Coal is formed under shallow water from the decomposition of plant material through a complex process, which takes millions of years of heat, pressure and bacterial action. The first step towards coal formation is peat, which may be formed only in a few million years’ time, while lignite and sub-bituminous formations usually occur in tertiary geological age, ranging from 50 to 60 million years and bituminous to anthracite coals may be created in 260 to 300 million years. Pakistani coal deposits belong to the tertiary age and their quality varies from lignite to sub-bituminous.
Coal-mining: The introduction of the railways in the South Asia Sub-continent had created the demand for indigenous coal. One of the first efforts for obtaining the local coal was made by the colonial government when it took up coal-mining operations in the Salt Range in Punjab. By the end of the nineteenth century, several coal deposits were identified both in Punjab and Balochistan. However, mining-operations here remained limited and the total coal production in Pakistan was less than 200,000 tonnes in 1947-48.

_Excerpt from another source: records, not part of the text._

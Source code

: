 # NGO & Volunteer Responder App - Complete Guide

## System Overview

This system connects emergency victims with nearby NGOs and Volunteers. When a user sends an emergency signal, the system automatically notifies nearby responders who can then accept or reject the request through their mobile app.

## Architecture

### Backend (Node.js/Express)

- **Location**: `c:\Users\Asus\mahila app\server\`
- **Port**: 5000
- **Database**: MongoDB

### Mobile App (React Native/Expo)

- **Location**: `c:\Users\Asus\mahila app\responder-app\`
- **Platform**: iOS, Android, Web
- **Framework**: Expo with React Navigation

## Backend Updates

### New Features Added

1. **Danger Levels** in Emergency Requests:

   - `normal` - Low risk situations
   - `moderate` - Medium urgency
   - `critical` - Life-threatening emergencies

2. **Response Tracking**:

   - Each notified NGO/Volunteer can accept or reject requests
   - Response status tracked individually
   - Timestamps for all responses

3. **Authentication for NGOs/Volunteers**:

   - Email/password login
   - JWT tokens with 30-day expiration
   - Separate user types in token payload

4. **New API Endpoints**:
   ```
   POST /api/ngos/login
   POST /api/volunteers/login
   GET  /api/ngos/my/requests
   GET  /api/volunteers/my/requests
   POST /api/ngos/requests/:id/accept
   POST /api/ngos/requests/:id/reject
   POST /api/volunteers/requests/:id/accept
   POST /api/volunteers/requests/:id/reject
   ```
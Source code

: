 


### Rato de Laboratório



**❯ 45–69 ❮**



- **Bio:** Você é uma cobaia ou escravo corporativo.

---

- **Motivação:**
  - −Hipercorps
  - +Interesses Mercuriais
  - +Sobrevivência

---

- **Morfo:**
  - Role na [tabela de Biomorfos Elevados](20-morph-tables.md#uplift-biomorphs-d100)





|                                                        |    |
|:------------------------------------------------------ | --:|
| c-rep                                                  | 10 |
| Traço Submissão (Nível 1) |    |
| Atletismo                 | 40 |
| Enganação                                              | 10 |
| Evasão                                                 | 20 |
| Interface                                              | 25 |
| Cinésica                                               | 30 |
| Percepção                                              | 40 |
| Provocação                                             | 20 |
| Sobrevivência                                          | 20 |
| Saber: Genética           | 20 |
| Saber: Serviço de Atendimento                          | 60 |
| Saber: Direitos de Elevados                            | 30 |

In spite of large-scale industrialization in Pakistan during 1947-1960, the annual coal production in the country remained limited to 400,000 tonnes up to 1960-61. At that juncture, the authorities felt that the country would need 1.5 million tonnes of coal annually by 1965. For achieving this target, the government initiated necessary measures which, amongst others, included liberal tax concessions and incentives for importing mining machinery and trucks. The private sector took advantage of these concessions and production by it alone increased to 1.50 million tonnes during the year 1965-66 against a target of 0.40 million tones. However. the public sector failed to achieve its targets.
In the later years, successive governments neglected coal-mining because the lignite and sub-bituminous coal, produced indigenously, were being used only by the brick kilns as far as its industrial use was concerned. However, in view of the uncertainty surrounding the price of oil and the tremendous amount of foreign exchange involved in the import of oil, the present government decided to make optimum use of the indigenous coal for power generation and also for other industrial purposes.
The government set up a task force in June last year, to develop the coal industry in Sindh, which has bulk of the coal reserves.
Pakistan was importing about six million tonnes of furnace oil annually against a total demand of eight million tonnes, meeting two million tonnes of its requirement from its indigenous production. The President has demanded that industrial and other projects running on thermal power be switched to gas and other alternate sources of energy by June 2003, thus saving over US $ 800 million annually.
Commercial and industrial use of coal offers tremendous potential for accelerating economic growth in the country by creating thousands of new jobs and also making Pakistani products more competitive and thereby helping in giving a boost to the country’s exports.